=== Section Start ===

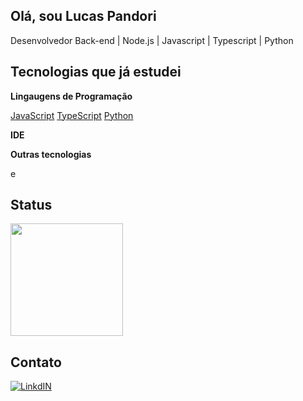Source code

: ## Olá, sou Lucas Pandori
Desenvolvedor Back-end | Node.js | Javascript | Typescript | Python

## Tecnologias que já estudei

**Lingaugens de Programação**

[JavaScript](https://img.shields.io/badge/JavaScript-F7DF1E?style=for-the-badge&logo=javascript&logoColor=black) [TypeScript](https://img.shields.io/badge/TypeScript-007ACC?style=for-the-badge&logo=typescript&logoColor=white) [Python](https://img.shields.io/badge/Python-14354C?style=for-the-badge&logo=python&logoColor=white)

**IDE**

[](https://img.shields.io/badge/Visual_Studio_Code-0078D4?style=for-the-badge&logo=visual%20studio%20code&logoColor=white)

**Outras tecnologias**

[](https://img.shields.io/badge/Node.js-43853D?style=for-the-badge&logo=node.js&logoColor=white) [](https://img.shields.io/badge/GitHub-100000?style=for-the-badge&logo=github&logoColor=white) [](https://img.shields.io/badge/Jest-323330?style=for-the-badge&logo=Jest&logoColor=whit)e [](https://img.shields.io/badge/Express.js-404D59?style=for-the-badge)

## Status

<img loading="lazy" height="180em" src="https://github-readme-stats.vercel.app/api?username=Clauciofds&show_icons=true&theme=radical&include_all_commits=true&count_private=false"/>

## Contato
[![LinkdIN](https://img.shields.io/badge/LinkedIn-0077B5?style=for-the-badge&logo=linkedin&logoColor=white)](https://www.linkedin.com/in/lucas-pandori/)

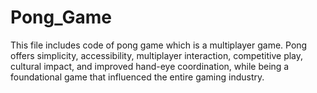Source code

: # Pong_Game
This file includes code of pong game which is a multiplayer game. Pong offers simplicity, accessibility, multiplayer interaction, competitive play, cultural impact, and improved hand-eye coordination, while being a foundational game that influenced the entire gaming industry.

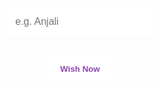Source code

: <!DOCTYPE html>
<html lang="en">
<head>
  <meta charset="UTF-8">
  <title>Birthday Wisher</title>
  <link href="https://fonts.googleapis.com/css2?family=Great+Vibes&family=Roboto&display=swap" rel="stylesheet">
  <style>
    * {
      margin: 0;
      padding: 0;
      box-sizing: border-box;
    }

    body {
      font-family: 'Roboto', sans-serif;
      background: linear-gradient(135deg, #8e44ad, #f1c40f);
      overflow: hidden;
    }

    .container {
      min-height: 100vh;
      display: flex;
      align-items: center;
      justify-content: center;
      flex-direction: column;
      text-align: center;
      padding: 20px;
    }

    .hidden {
      display: none;
    }

    h1 {
      font-family: 'Great Vibes', cursive;
      font-size: 3rem;
      color: #fff;
      animation: fadeInDown 1.5s ease-in-out;
    }

    p {
      color: #fce4ec;
      font-size: 1.2rem;
      margin: 10px 0;
      animation: fadeInUp 1.5s ease-in-out;
    }

    input {
      padding: 12px;
      font-size: 1rem;
      border: none;
      border-radius: 5px;
      margin-bottom: 10px;
      outline: none;
    }

    button, .share-btn {
      padding: 12px 20px;
      background: #fff;
      color: #8e44ad;
      font-weight: bold;
      border: none;
      border-radius: 5px;
      cursor: pointer;
      margin: 8px;
      transition: 0.3s ease;
    }

    button:hover, .share-btn:hover {
      background-color: #f3e5f5;
    }

    #confetti-canvas {
      position: fixed;
      top: 0;
      left: 0;
      z-index: 999;
      pointer-events: none;
    }

    @keyframes fadeInDown {
      0% { opacity: 0; transform: translateY(-40px); }
      100% { opacity: 1; transform: translateY(0); }
    }

    @keyframes fadeInUp {
      0% { opacity: 0; transform: translateY(40px); }
      100% { opacity: 1; transform: translateY(0); }
    }

    strong {
      color: #ffd700;
      font-family: 'Great Vibes', cursive;
    }
  </style>
</head>
<body>

<canvas id="confetti-canvas"></canvas>

<!-- Step 1: Name Input Screen -->
<div class="container" id="input-screen">
  <h1>🎉 Birthday Wisher 🎂</h1>
  <p>Enter the name of the birthday person</p>
  <input type="text" id="nameInput" placeholder="e.g. Anjali">
  <br>
  <button onclick="showBirthdayWish()">Wish Now</button>
</div>

<!-- Step 2: Birthday Message Screen -->
<div class="container hidden" id="wish-screen">
  <h1 id="birthdayMessage"></h1>
  <p id="quote1"></p>
  <p id="quote2"></p>
  <p id="quote3"></p>
  <a id="whatsapp-share" class="share-btn" target="_blank">📱 Share on WhatsApp</a>
</div>

<script src="https://cdn.jsdelivr.net/npm/canvas-confetti@1.5.1/dist/confetti.browser.min.js"></script>
<script>
  const nameInput = document.getElementById('nameInput');
  const inputScreen = document.getElementById('input-screen');
  const wishScreen = document.getElementById('wish-screen');
  const birthdayMessage = document.getElementById('birthdayMessage');
  const whatsappBtn = document.getElementById('whatsapp-share');

  const quotes = [
    "Count your life by smiles, not tears. Count your age by friends, not years.",
    "Today is not the end of another year, but the start of a new one.",
    "Wishing you a day filled with love, laughter, and cake!"
  ];

  function showBirthdayWish() {
    const name = nameInput.value.trim();
    if (name === "") {
      alert("Please enter a name!");
      return;
    }

    inputScreen.classList.add("hidden");
    wishScreen.classList.remove("hidden");

    birthdayMessage.innerHTML = `🎂 Happy Birthday, <strong>${name}</strong>! 🎉`;
    document.getElementById('quote1').innerText = quotes[0];
    document.getElementById('quote2').innerText = quotes[1];
    document.getElementById('quote3').innerText = quotes[2];

    const shareText = `🎉 Happy Birthday, ${name}! 🎂\n\n${quotes.join("\n")}\n\n🎁 Sent via Birthday Wisher App`;
    const whatsappLink = `https://wa.me/?text=${encodeURIComponent(shareText)}`;
    whatsappBtn.href = whatsappLink;

    launchConfetti();
  }

  function launchConfetti() {
    const duration = 10 * 1000;
    const end = Date.now() + duration;

    (function frame() {
      confetti({
        particleCount: 4,
        angle: 60,
        spread: 70,
        origin: { x: 0 }
      });
      confetti({
        particleCount: 4,
        angle: 120,
        spread: 70,
        origin: { x: 1 }
      });

      if (Date.now() < end) {
        requestAnimationFrame(frame);
      }
    })();
  }
</script>
</body>
</html>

=== Section End ===

Look over the material above and show each line where "pointer" appears.

§ COMPLETED TASK
      cursor: pointer;
      pointer-events: none;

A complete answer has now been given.